RUSYA - GÜRCİSTAN KRİZİ, YENİ BİR DÜNYAYA DOĞRU
Rusya’nın Gürcistan’ a müdahalesi, yeni bir dünyanın eşiğinde olduğumuzu gösteriyor.1989 yılından beri ABD’nin patronajında bir dünyada yaşıyoruz.Sovyetlerin yıkılışından sonra ABD’nin rakipsiz kalması, bir çok bakımlardan insanlığın ÖZELLİKLEDE İSLAM DÜNYASININ aleyhine oldu.Rakipsiz ABD, bazı hassasiyetleri bir tarafa bırakarak pervasızlaştı.Demokrasi ve özgürlüklerin beşiği bir ülke profili yerine astığım astık, kestiğim kestik havasına büründü.
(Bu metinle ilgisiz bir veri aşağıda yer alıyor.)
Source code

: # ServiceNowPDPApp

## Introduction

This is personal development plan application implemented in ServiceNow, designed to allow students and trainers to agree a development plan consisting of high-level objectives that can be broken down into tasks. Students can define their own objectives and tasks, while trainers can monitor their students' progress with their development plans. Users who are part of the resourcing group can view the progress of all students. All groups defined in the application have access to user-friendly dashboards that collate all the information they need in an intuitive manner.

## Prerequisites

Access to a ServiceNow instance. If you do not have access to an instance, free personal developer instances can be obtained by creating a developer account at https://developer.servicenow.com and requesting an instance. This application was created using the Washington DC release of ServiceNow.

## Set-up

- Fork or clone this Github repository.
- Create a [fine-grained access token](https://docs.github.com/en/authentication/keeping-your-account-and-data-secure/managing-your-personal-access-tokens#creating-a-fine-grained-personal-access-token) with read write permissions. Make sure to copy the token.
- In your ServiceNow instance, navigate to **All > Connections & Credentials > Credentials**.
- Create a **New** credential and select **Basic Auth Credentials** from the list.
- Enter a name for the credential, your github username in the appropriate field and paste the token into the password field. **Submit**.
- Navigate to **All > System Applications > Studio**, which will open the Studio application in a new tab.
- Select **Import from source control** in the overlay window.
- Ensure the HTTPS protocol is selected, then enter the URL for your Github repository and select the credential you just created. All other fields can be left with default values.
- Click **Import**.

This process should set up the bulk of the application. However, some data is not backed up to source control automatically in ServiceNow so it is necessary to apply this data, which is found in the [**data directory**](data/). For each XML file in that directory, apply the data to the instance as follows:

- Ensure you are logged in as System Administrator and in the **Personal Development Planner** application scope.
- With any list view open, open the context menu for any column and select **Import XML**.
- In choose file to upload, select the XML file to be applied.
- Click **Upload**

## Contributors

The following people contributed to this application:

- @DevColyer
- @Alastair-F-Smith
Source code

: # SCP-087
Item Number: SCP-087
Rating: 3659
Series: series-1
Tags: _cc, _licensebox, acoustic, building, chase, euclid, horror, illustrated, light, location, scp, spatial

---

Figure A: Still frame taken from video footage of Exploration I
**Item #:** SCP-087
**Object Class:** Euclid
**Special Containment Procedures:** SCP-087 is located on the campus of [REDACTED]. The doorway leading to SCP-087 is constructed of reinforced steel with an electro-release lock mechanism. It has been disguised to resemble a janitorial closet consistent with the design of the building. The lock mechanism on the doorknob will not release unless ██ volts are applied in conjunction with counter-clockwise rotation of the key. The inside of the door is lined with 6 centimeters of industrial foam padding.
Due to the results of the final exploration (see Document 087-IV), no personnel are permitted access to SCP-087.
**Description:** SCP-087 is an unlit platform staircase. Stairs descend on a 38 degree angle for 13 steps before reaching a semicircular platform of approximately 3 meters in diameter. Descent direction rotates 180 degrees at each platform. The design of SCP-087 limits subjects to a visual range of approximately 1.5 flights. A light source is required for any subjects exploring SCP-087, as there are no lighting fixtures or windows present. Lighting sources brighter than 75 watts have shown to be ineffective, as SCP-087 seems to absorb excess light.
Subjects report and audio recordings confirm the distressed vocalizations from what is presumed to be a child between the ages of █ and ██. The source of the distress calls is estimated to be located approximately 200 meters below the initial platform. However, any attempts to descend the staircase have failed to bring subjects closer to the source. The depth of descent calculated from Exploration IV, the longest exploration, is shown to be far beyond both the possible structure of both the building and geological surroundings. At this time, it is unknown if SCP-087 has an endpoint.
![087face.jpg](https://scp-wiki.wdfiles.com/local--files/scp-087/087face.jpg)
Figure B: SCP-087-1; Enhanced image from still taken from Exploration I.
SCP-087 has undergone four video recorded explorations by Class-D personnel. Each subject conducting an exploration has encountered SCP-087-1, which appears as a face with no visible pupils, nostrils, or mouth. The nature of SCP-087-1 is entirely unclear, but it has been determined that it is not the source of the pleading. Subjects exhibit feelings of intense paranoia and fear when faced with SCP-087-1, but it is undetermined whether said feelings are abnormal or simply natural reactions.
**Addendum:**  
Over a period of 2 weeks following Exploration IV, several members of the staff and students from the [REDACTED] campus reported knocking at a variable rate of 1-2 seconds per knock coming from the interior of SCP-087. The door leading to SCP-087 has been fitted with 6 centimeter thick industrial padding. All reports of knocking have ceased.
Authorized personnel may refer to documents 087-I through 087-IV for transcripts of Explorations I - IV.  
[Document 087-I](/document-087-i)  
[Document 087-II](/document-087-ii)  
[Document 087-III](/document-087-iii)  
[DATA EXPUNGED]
Irak’da, Afganistan’da,Afrika da bu psikoloji ile milyonlarca insanı mağdur etmekten,hak ihlallerinde bulunmaktan çekinmedi,Elindeki korkunç imkanları daha yaşanabilir bir dünya için değil, ABD’nin gücünü tahkim etmek için kullandı.Onu için uluslararası toplumda büyük itibar kaybına uğradı.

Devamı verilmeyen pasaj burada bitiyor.